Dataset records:
______________________________
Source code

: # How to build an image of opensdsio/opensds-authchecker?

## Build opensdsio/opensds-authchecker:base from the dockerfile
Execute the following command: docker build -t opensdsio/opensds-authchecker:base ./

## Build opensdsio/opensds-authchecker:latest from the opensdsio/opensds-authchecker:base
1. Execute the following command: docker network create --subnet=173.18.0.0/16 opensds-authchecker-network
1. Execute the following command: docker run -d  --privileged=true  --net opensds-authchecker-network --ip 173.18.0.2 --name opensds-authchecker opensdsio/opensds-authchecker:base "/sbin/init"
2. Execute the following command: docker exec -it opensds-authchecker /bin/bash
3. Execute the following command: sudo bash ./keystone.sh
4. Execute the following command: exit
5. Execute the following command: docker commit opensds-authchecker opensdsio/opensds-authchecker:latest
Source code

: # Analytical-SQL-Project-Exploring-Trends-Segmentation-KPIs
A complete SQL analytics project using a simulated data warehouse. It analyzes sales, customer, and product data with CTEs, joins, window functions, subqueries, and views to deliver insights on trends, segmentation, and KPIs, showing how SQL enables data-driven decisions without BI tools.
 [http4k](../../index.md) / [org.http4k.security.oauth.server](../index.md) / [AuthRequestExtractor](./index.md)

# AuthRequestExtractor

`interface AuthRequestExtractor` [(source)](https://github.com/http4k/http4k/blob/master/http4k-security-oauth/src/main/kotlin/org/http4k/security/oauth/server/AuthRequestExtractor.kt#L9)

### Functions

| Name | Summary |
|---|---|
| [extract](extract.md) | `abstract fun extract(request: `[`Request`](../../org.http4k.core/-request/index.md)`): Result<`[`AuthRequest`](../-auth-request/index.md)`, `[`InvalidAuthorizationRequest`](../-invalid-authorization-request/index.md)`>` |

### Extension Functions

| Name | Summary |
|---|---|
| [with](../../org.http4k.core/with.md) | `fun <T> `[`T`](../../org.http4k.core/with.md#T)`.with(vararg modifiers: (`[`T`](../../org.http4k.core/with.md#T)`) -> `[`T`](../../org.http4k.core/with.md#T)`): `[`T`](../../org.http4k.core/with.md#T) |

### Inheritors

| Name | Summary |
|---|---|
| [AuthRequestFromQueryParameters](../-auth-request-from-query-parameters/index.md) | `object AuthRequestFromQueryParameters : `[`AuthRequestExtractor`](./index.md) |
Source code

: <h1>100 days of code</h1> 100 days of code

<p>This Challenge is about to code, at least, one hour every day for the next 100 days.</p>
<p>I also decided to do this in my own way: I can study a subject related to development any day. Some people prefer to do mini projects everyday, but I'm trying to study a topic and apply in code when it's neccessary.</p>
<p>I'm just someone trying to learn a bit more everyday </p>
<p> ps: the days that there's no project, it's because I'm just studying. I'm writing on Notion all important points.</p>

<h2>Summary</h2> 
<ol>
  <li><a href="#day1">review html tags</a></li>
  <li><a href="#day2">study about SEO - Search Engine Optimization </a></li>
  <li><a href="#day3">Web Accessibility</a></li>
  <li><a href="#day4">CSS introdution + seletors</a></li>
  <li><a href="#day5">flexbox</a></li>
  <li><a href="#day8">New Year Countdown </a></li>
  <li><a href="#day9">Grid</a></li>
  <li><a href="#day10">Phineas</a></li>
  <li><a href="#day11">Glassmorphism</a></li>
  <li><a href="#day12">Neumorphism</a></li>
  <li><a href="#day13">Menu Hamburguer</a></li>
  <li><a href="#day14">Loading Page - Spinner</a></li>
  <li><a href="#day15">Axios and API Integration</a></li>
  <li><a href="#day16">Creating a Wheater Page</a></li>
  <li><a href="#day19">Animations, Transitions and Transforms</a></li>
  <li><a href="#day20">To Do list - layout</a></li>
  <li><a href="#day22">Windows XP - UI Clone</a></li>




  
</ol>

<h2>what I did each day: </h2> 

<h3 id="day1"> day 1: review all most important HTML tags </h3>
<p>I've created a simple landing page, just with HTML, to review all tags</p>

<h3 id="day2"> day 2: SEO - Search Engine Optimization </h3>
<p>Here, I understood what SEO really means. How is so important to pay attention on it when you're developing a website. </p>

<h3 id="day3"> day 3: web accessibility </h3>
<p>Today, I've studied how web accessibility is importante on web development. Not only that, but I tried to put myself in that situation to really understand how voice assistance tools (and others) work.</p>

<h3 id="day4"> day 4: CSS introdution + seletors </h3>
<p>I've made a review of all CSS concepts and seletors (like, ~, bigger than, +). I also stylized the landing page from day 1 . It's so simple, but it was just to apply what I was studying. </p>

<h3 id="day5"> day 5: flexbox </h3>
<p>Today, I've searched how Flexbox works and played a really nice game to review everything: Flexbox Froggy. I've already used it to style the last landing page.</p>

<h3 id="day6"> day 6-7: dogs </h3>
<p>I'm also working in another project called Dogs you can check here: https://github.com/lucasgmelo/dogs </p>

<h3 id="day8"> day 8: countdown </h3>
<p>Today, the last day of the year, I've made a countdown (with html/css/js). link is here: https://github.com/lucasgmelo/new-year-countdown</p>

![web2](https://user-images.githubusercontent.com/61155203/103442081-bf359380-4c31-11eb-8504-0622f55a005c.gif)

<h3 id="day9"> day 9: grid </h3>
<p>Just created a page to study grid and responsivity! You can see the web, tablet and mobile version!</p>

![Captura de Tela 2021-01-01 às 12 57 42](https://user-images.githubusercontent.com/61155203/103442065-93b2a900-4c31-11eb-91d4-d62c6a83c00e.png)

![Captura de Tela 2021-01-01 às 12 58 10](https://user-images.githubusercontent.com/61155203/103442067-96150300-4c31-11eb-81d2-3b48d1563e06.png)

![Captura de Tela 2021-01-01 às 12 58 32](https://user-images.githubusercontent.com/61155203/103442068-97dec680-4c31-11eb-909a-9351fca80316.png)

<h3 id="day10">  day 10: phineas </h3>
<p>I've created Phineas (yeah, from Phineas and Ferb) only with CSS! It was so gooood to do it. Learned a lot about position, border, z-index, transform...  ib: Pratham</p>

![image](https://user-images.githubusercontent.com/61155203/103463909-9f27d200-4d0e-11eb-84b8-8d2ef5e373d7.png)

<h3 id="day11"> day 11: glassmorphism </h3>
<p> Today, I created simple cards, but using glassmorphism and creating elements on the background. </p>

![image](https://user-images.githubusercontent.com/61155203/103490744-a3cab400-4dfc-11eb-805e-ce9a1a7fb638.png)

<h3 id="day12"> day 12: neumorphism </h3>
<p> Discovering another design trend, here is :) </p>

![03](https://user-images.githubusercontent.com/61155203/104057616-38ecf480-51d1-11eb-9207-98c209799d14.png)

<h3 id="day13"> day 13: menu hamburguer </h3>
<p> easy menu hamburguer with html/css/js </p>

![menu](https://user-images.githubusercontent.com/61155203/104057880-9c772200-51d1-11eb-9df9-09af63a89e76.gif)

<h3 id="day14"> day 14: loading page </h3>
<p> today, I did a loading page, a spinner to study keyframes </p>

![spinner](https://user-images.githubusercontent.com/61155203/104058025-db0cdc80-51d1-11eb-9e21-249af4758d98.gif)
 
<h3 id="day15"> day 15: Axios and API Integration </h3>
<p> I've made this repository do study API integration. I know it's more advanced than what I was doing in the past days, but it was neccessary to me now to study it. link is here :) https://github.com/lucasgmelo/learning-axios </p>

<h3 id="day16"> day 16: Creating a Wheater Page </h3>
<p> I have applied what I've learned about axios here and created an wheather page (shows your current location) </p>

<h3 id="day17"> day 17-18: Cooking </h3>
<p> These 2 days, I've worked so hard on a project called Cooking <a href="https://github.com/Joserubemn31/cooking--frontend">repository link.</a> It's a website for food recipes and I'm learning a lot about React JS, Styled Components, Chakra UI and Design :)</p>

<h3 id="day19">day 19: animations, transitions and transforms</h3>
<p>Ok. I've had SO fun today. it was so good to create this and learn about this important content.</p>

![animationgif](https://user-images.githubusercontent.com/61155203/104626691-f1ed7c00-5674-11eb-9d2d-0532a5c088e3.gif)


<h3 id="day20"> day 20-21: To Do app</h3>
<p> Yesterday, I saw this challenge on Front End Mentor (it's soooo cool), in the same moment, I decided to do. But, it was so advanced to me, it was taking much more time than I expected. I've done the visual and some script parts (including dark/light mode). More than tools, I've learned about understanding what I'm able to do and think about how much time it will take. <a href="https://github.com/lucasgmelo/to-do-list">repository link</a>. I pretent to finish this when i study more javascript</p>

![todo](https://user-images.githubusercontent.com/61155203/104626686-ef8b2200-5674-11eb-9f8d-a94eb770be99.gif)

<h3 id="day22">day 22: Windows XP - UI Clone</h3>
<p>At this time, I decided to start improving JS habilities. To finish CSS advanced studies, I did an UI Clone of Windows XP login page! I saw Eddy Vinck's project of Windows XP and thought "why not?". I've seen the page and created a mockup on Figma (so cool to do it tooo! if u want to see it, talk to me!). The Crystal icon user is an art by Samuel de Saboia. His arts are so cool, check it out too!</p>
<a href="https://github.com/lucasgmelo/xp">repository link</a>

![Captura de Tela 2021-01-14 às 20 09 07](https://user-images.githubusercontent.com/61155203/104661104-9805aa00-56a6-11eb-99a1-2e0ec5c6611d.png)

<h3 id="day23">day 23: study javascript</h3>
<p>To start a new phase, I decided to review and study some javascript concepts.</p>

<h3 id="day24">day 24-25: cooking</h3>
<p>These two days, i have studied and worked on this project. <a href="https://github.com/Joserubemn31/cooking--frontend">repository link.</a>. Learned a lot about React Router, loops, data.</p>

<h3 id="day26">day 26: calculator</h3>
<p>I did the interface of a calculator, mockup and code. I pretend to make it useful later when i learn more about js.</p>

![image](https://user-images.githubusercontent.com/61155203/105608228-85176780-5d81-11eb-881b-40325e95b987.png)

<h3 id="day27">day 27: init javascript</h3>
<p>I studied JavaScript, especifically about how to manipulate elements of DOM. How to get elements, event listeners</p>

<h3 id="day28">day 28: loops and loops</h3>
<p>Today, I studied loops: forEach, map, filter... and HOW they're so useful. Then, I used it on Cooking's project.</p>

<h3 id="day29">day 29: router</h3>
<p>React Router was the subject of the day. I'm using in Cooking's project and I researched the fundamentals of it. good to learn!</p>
______________________________
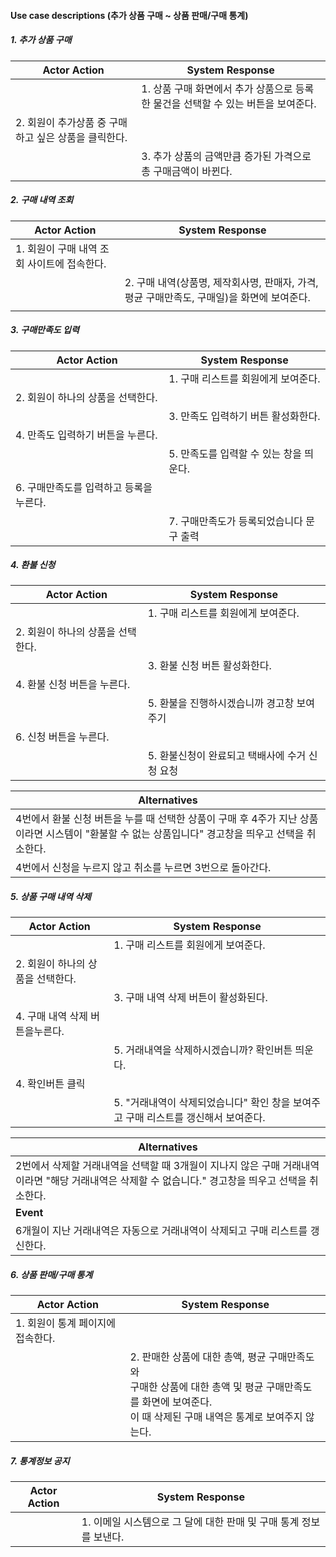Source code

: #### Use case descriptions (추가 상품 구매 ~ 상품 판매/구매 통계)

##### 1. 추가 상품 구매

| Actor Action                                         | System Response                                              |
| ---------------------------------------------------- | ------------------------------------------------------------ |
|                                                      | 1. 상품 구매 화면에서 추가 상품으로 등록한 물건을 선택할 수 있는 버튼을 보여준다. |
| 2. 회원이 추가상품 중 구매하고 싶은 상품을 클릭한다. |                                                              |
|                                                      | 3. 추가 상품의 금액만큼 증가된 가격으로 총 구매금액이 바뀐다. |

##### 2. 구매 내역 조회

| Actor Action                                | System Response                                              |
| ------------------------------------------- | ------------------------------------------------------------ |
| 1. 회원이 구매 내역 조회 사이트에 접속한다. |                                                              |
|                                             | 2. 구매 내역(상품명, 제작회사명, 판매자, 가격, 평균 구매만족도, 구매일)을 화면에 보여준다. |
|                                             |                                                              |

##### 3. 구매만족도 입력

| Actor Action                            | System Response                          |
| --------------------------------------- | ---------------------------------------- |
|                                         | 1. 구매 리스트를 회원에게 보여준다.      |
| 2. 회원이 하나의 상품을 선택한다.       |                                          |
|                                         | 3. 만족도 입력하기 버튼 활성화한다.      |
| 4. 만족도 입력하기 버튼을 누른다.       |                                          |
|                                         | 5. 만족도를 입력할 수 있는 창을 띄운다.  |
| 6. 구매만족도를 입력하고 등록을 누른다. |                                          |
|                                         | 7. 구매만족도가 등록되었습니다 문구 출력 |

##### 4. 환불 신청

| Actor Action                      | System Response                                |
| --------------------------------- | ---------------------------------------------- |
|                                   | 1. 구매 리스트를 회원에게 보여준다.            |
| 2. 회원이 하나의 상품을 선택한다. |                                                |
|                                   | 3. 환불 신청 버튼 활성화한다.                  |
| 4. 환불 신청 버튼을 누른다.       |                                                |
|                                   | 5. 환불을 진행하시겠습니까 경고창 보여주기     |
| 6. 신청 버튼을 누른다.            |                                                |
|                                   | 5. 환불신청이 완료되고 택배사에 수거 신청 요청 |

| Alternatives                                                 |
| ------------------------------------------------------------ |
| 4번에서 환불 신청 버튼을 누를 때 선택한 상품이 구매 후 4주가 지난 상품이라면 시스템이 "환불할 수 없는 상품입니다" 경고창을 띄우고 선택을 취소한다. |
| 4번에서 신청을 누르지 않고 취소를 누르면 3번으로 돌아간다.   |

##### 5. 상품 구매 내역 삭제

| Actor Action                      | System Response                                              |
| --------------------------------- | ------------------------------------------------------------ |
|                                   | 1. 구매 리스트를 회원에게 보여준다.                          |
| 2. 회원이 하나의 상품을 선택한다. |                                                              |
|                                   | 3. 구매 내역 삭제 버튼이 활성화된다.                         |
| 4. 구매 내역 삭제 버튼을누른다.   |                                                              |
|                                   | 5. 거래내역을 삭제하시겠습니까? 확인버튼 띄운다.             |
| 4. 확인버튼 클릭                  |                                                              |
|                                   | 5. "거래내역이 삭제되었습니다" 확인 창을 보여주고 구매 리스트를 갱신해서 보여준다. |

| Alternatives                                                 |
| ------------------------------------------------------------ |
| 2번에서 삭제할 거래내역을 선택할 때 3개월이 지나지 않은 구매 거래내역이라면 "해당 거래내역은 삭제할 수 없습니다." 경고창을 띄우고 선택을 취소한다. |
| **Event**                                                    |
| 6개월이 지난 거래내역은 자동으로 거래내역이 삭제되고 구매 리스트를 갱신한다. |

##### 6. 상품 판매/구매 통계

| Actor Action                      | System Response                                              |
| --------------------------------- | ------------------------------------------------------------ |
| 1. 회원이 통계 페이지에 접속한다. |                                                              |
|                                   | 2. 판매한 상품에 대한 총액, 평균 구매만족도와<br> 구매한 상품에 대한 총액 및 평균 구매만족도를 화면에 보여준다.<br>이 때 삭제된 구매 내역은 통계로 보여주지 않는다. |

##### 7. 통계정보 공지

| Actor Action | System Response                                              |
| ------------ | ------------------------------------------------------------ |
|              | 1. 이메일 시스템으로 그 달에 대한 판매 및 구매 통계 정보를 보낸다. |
______________________________
> About this task
Show, from the records above, every line that includes "studying".

> Solution below
<p> ps: the days that there's no project, it's because I'm just studying. I'm writing on Notion all important points.</p>
<p>I've made a review of all CSS concepts and seletors (like, ~, bigger than, +). I also stylized the landing page from day 1 . It's so simple, but it was just to apply what I was studying. </p>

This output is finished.